Source records
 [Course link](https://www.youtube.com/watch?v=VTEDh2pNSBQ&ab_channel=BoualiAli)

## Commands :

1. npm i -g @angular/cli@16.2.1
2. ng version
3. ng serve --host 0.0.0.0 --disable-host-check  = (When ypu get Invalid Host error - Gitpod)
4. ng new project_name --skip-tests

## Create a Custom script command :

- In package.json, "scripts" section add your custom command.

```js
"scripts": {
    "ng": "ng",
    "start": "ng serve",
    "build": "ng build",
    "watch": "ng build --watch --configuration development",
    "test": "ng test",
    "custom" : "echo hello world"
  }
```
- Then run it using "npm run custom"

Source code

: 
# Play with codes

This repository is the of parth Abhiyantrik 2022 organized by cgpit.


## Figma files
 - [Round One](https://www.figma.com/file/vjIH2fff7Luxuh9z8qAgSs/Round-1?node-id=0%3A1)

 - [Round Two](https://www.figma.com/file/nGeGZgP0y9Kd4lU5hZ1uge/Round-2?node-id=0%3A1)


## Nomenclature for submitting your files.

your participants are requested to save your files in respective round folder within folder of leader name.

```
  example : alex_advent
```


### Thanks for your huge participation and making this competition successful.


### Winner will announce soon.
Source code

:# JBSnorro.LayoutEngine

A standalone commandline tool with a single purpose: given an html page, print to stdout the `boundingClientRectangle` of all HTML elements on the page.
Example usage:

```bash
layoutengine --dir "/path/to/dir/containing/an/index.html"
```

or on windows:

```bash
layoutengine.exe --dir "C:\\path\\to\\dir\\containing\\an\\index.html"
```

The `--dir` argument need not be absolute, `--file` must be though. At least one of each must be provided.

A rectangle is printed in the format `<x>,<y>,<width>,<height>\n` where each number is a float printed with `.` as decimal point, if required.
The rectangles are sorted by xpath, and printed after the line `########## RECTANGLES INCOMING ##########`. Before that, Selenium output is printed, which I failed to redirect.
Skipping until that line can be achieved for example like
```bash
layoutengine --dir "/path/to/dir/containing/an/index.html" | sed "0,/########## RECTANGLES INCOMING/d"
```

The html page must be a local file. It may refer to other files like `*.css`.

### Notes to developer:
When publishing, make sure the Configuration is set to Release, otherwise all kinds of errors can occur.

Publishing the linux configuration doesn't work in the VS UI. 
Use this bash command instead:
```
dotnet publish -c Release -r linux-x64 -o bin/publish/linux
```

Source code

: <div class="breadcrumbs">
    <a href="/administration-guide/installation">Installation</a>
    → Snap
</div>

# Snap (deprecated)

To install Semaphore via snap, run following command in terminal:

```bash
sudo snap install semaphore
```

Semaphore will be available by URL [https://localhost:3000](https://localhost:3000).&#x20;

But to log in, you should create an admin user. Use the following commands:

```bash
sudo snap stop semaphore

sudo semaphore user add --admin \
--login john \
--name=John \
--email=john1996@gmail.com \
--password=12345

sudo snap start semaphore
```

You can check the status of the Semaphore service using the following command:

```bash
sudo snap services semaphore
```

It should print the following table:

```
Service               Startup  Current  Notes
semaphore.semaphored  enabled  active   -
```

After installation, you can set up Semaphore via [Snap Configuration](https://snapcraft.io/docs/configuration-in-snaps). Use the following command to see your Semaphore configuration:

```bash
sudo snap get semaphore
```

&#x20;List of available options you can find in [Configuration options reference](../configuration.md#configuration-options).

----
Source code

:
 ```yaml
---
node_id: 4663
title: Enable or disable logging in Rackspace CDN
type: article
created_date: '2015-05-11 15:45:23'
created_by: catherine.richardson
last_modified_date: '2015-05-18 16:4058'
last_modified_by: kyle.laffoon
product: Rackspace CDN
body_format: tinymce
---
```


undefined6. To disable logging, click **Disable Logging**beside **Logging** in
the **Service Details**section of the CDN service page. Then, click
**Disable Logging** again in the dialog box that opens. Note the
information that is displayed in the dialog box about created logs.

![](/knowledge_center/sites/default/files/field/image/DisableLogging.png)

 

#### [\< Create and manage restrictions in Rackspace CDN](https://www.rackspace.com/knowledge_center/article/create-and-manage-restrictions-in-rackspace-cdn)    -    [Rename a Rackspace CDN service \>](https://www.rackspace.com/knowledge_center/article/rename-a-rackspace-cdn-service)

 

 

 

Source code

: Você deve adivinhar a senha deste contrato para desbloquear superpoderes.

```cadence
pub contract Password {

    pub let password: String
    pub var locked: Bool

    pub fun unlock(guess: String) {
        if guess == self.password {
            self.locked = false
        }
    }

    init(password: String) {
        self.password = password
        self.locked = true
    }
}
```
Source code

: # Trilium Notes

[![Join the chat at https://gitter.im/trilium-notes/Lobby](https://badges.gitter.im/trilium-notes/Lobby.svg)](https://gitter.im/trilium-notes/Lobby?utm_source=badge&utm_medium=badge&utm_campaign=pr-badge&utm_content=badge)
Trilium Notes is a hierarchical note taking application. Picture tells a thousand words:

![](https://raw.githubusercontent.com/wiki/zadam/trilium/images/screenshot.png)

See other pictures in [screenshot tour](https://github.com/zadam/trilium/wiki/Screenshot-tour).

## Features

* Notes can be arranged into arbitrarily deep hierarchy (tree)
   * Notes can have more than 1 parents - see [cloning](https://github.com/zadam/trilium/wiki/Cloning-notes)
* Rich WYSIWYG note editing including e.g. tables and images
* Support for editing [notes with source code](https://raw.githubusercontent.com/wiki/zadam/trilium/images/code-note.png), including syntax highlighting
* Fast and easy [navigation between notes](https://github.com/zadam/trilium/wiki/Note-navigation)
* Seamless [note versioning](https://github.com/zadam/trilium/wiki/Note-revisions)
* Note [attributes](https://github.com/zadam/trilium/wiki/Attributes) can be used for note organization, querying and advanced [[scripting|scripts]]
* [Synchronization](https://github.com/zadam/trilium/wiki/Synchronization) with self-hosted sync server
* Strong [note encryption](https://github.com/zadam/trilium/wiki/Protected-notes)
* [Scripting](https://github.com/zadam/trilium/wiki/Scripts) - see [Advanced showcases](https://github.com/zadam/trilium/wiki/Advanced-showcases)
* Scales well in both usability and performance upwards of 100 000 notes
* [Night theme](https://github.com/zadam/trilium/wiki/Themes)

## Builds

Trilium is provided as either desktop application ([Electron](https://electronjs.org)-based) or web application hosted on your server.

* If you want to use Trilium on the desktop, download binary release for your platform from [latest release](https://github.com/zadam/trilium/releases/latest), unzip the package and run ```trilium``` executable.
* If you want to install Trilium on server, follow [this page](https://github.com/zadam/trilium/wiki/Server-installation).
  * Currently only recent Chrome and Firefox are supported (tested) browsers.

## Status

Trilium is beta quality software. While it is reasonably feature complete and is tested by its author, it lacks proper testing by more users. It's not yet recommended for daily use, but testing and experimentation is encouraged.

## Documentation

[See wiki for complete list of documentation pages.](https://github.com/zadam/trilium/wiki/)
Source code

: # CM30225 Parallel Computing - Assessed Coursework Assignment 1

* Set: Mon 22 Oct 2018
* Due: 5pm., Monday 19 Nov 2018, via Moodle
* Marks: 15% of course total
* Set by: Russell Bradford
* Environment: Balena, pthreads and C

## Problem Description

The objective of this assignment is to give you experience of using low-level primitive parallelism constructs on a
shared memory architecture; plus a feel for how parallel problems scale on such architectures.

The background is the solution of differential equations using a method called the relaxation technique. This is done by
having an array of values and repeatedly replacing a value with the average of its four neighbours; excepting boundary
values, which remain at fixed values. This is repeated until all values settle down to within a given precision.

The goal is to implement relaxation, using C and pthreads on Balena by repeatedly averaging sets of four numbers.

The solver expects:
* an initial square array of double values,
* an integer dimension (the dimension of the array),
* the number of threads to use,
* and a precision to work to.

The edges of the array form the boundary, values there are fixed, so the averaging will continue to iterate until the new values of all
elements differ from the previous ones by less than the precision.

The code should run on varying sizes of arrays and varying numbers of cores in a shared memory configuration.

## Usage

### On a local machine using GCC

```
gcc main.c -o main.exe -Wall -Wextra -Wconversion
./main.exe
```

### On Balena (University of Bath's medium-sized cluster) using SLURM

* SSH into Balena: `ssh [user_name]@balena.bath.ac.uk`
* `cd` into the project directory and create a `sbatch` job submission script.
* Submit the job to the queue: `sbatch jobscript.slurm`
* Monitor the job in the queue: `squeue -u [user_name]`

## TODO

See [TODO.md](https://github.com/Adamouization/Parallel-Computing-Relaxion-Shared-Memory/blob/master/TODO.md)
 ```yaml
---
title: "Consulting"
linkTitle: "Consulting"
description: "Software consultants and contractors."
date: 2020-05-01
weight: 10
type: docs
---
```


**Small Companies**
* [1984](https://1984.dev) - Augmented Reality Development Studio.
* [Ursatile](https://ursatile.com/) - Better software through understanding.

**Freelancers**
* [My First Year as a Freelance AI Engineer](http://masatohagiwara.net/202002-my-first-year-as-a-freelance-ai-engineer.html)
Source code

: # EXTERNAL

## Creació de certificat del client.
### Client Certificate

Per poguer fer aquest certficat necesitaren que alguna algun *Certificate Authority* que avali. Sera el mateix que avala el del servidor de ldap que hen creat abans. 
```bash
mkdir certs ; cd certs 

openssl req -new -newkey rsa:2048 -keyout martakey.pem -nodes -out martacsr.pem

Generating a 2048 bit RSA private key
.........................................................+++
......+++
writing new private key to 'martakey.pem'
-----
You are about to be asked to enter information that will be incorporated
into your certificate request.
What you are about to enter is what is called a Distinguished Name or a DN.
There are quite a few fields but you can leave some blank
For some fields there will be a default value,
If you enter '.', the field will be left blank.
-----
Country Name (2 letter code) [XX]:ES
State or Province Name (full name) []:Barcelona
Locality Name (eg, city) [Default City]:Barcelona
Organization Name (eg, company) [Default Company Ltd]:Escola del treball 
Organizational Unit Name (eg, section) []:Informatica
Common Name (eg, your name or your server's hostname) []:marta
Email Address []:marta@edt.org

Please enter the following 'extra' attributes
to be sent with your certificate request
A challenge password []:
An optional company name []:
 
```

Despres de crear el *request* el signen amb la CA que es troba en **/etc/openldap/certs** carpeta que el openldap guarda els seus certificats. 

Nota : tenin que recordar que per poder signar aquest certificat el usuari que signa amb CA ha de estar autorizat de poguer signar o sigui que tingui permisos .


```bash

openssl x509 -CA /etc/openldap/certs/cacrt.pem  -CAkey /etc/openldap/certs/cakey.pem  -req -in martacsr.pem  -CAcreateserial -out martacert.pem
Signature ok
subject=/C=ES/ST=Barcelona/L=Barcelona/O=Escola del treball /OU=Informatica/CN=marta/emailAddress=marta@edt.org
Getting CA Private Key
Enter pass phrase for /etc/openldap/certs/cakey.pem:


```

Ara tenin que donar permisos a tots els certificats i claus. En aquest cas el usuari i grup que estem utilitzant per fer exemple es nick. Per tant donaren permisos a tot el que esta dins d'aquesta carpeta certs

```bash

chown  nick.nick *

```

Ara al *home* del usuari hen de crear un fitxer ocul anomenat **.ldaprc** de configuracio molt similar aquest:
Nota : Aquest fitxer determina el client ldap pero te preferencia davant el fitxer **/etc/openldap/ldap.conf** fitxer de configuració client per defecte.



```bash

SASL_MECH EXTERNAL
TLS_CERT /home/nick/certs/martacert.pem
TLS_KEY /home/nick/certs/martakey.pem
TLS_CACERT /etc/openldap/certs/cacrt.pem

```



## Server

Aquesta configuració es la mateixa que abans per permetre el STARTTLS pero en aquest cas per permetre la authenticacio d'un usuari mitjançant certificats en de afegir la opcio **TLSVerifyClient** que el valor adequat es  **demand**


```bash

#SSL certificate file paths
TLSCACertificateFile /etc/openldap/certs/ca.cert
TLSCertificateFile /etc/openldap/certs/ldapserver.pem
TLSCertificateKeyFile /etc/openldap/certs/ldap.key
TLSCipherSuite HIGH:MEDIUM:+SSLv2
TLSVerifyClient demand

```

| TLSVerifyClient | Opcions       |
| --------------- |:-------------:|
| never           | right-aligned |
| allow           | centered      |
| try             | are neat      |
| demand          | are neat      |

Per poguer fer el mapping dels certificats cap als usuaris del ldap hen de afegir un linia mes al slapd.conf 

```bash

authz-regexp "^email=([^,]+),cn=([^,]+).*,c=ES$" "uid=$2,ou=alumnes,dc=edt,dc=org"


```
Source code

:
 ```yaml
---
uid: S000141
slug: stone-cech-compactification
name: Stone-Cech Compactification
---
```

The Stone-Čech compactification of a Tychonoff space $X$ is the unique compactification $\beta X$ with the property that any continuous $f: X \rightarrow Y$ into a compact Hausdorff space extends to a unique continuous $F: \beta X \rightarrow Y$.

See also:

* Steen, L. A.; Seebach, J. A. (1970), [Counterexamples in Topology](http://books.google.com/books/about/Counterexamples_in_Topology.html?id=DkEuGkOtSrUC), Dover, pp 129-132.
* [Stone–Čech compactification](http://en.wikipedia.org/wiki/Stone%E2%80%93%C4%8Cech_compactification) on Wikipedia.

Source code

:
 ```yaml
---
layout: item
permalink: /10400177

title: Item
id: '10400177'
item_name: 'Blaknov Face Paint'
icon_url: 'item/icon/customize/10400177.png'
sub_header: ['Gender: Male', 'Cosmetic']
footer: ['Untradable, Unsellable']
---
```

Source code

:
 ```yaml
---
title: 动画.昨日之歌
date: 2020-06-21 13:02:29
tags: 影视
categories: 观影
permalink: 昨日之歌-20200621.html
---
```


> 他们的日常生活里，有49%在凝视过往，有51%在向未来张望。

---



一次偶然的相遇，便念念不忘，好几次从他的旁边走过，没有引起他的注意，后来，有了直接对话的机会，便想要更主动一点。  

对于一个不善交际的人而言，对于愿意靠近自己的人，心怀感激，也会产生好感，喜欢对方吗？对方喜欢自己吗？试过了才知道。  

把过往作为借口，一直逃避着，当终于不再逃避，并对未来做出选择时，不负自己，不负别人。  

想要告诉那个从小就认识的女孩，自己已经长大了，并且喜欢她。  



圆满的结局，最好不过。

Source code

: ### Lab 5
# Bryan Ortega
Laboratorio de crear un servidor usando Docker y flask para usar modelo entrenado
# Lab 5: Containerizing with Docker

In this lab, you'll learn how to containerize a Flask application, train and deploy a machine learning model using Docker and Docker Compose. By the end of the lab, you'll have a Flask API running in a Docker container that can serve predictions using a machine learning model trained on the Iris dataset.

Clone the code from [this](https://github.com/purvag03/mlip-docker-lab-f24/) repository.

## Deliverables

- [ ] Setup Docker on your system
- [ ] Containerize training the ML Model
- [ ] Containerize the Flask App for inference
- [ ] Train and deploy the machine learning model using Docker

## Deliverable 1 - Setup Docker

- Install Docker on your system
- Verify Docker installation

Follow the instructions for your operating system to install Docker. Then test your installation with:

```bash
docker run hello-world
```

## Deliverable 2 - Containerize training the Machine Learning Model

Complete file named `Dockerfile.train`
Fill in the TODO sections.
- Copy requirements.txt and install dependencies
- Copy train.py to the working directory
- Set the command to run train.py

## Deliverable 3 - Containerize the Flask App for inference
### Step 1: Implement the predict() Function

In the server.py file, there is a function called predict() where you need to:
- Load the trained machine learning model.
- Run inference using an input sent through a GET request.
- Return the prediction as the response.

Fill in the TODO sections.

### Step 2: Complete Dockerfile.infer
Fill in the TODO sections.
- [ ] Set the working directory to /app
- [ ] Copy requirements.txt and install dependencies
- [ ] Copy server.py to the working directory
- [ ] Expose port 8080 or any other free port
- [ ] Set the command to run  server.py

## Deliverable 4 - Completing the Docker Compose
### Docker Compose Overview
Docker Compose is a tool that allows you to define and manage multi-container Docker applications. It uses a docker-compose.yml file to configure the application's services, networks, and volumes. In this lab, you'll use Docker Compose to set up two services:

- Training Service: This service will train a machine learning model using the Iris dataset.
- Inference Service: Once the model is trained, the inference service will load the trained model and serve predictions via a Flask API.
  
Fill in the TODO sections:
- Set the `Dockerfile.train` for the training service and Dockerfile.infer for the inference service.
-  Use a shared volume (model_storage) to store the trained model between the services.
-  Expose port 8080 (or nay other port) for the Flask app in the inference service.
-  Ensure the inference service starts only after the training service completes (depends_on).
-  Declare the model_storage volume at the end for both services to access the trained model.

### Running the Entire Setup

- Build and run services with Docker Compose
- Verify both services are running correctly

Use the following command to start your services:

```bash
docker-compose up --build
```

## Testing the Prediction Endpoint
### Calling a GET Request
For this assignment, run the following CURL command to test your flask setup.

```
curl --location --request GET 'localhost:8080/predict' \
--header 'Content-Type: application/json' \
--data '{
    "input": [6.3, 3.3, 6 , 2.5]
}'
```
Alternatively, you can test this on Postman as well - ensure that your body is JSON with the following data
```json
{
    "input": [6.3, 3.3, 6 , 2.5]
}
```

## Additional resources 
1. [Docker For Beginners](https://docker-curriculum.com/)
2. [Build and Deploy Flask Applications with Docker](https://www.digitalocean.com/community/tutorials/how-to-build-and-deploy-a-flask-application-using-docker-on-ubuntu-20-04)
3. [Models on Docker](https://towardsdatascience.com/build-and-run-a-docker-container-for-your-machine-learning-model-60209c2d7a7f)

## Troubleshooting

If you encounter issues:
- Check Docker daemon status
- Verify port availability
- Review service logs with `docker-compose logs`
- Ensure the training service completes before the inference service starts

## Task to complete
From the line that has "- [ ] Copy server.py to the working directory" through the line that has "2. [Build and", copy every line exactly as it appears above, and leave out all others.

## Exercise response
- [ ] Copy server.py to the working directory
- [ ] Expose port 8080 or any other free port
- [ ] Set the command to run  server.py

## Deliverable 4 - Completing the Docker Compose
### Docker Compose Overview
Docker Compose is a tool that allows you to define and manage multi-container Docker applications. It uses a docker-compose.yml file to configure the application's services, networks, and volumes. In this lab, you'll use Docker Compose to set up two services:

- Training Service: This service will train a machine learning model using the Iris dataset.
- Inference Service: Once the model is trained, the inference service will load the trained model and serve predictions via a Flask API.
  
Fill in the TODO sections:
- Set the `Dockerfile.train` for the training service and Dockerfile.infer for the inference service.
-  Use a shared volume (model_storage) to store the trained model between the services.
-  Expose port 8080 (or nay other port) for the Flask app in the inference service.
-  Ensure the inference service starts only after the training service completes (depends_on).
-  Declare the model_storage volume at the end for both services to access the trained model.

### Running the Entire Setup

- Build and run services with Docker Compose
- Verify both services are running correctly

Use the following command to start your services:

```bash
docker-compose up --build
```

## Testing the Prediction Endpoint
### Calling a GET Request
For this assignment, run the following CURL command to test your flask setup.

```
curl --location --request GET 'localhost:8080/predict' \
--header 'Content-Type: application/json' \
--data '{
    "input": [6.3, 3.3, 6 , 2.5]
}'
```
Alternatively, you can test this on Postman as well - ensure that your body is JSON with the following data
```json
{
    "input": [6.3, 3.3, 6 , 2.5]
}
```

## Additional resources 
1. [Docker For Beginners](https://docker-curriculum.com/)
2. [Build and Deploy Flask Applications with Docker](https://www.digitalocean.com/community/tutorials/how-to-build-and-deploy-a-flask-application-using-docker-on-ubuntu-20-04)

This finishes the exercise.